An Aura of Prestige and Excellence



In US automotive history, the name “Packard” once stood for fine engineering, long life, great 12-cylinder luxury cars, early racing success and, in its last years, technical innovation. Clearly identified by their yoke-shaped radiators and fluted hoods, Packards projected an aura of prestige and excellence (especially in the years between the two World Wars) that was unmatched by any other make in North America.

In most of the years from World War 1 until its merger with Studebaker in 1954, a span of more than thirty years, Packard was America's only entirely independent auto company dedicated exclusively to the manufacture of the finest possible cars. For this reason, and also for its accomplishments in the design and production of aircraft engines, Packard was the only company in the United States whose work could be compared with that of England's Rolls-Royce organisation.

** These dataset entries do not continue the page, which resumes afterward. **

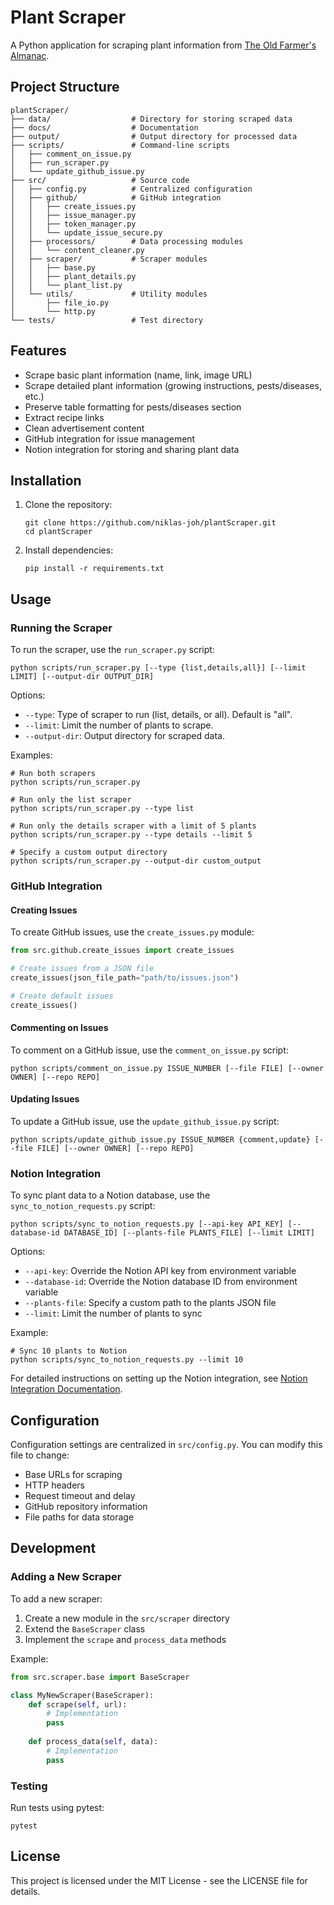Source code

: # Plant Scraper

A Python application for scraping plant information from [The Old Farmer's Almanac](https://www.almanac.com/gardening/growing-guides).

## Project Structure

```
plantScraper/
├── data/                  # Directory for storing scraped data
├── docs/                  # Documentation
├── output/                # Output directory for processed data
├── scripts/               # Command-line scripts
│   ├── comment_on_issue.py
│   ├── run_scraper.py
│   └── update_github_issue.py
├── src/                   # Source code
│   ├── config.py          # Centralized configuration
│   ├── github/            # GitHub integration
│   │   ├── create_issues.py
│   │   ├── issue_manager.py
│   │   ├── token_manager.py
│   │   └── update_issue_secure.py
│   ├── processors/        # Data processing modules
│   │   └── content_cleaner.py
│   ├── scraper/           # Scraper modules
│   │   ├── base.py
│   │   ├── plant_details.py
│   │   └── plant_list.py
│   └── utils/             # Utility modules
│       ├── file_io.py
│       └── http.py
└── tests/                 # Test directory
```

## Features

- Scrape basic plant information (name, link, image URL)
- Scrape detailed plant information (growing instructions, pests/diseases, etc.)
- Preserve table formatting for pests/diseases section
- Extract recipe links
- Clean advertisement content
- GitHub integration for issue management
- Notion integration for storing and sharing plant data

## Installation

1. Clone the repository:
   ```
   git clone https://github.com/niklas-joh/plantScraper.git
   cd plantScraper
   ```

2. Install dependencies:
   ```
   pip install -r requirements.txt
   ```

## Usage

### Running the Scraper

To run the scraper, use the `run_scraper.py` script:

```
python scripts/run_scraper.py [--type {list,details,all}] [--limit LIMIT] [--output-dir OUTPUT_DIR]
```

Options:
- `--type`: Type of scraper to run (list, details, or all). Default is "all".
- `--limit`: Limit the number of plants to scrape.
- `--output-dir`: Output directory for scraped data.

Examples:
```
# Run both scrapers
python scripts/run_scraper.py

# Run only the list scraper
python scripts/run_scraper.py --type list

# Run only the details scraper with a limit of 5 plants
python scripts/run_scraper.py --type details --limit 5

# Specify a custom output directory
python scripts/run_scraper.py --output-dir custom_output
```

### GitHub Integration

#### Creating Issues

To create GitHub issues, use the `create_issues.py` module:

```python
from src.github.create_issues import create_issues

# Create issues from a JSON file
create_issues(json_file_path="path/to/issues.json")

# Create default issues
create_issues()
```

#### Commenting on Issues

To comment on a GitHub issue, use the `comment_on_issue.py` script:

```
python scripts/comment_on_issue.py ISSUE_NUMBER [--file FILE] [--owner OWNER] [--repo REPO]
```

#### Updating Issues

To update a GitHub issue, use the `update_github_issue.py` script:

```
python scripts/update_github_issue.py ISSUE_NUMBER {comment,update} [--file FILE] [--owner OWNER] [--repo REPO]
```

### Notion Integration

To sync plant data to a Notion database, use the `sync_to_notion_requests.py` script:

```
python scripts/sync_to_notion_requests.py [--api-key API_KEY] [--database-id DATABASE_ID] [--plants-file PLANTS_FILE] [--limit LIMIT]
```

Options:
- `--api-key`: Override the Notion API key from environment variable
- `--database-id`: Override the Notion database ID from environment variable
- `--plants-file`: Specify a custom path to the plants JSON file
- `--limit`: Limit the number of plants to sync

Example:
```
# Sync 10 plants to Notion
python scripts/sync_to_notion_requests.py --limit 10
```

For detailed instructions on setting up the Notion integration, see [Notion Integration Documentation](docs/notion_integration_readme.md).

## Configuration

Configuration settings are centralized in `src/config.py`. You can modify this file to change:

- Base URLs for scraping
- HTTP headers
- Request timeout and delay
- GitHub repository information
- File paths for data storage

## Development

### Adding a New Scraper

To add a new scraper:

1. Create a new module in the `src/scraper` directory
2. Extend the `BaseScraper` class
3. Implement the `scrape` and `process_data` methods

Example:
```python
from src.scraper.base import BaseScraper

class MyNewScraper(BaseScraper):
    def scrape(self, url):
        # Implementation
        pass
        
    def process_data(self, data):
        # Implementation
        pass
```

### Testing

Run tests using pytest:

```
pytest
```

## License

This project is licensed under the MIT License - see the LICENSE file for details.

From 1899, when the first Packard car was completed, until the last one was made in 1958, the company produced 1,610,890 automobiles. Its largest production in one year was 109,518 in 1937, approached, but not equalled, by the best post-World War 2 year in 1948, in which 104,593 Packards were sold. Less famed was Packard's production of trucks, amounting to 43,484 units from 1908 to 1923.

Colonel Jesse G. Vincent



Beginning with its Model 905, a V12 offered to the US Government before the nation entered World War 1, Packard was a designer and maker of aviation engines until the end of World War 2. This work was first directed by Colonel Jesse G. Vincent, who came to Packard in 1910. The Government was not interested in the Model 905, but it made Vincent and Packard important partners in the programme to develop a special aircraft engine that produced the Liberty V12 (which was later to power such record-breaking cars as Babs and the White Triplex).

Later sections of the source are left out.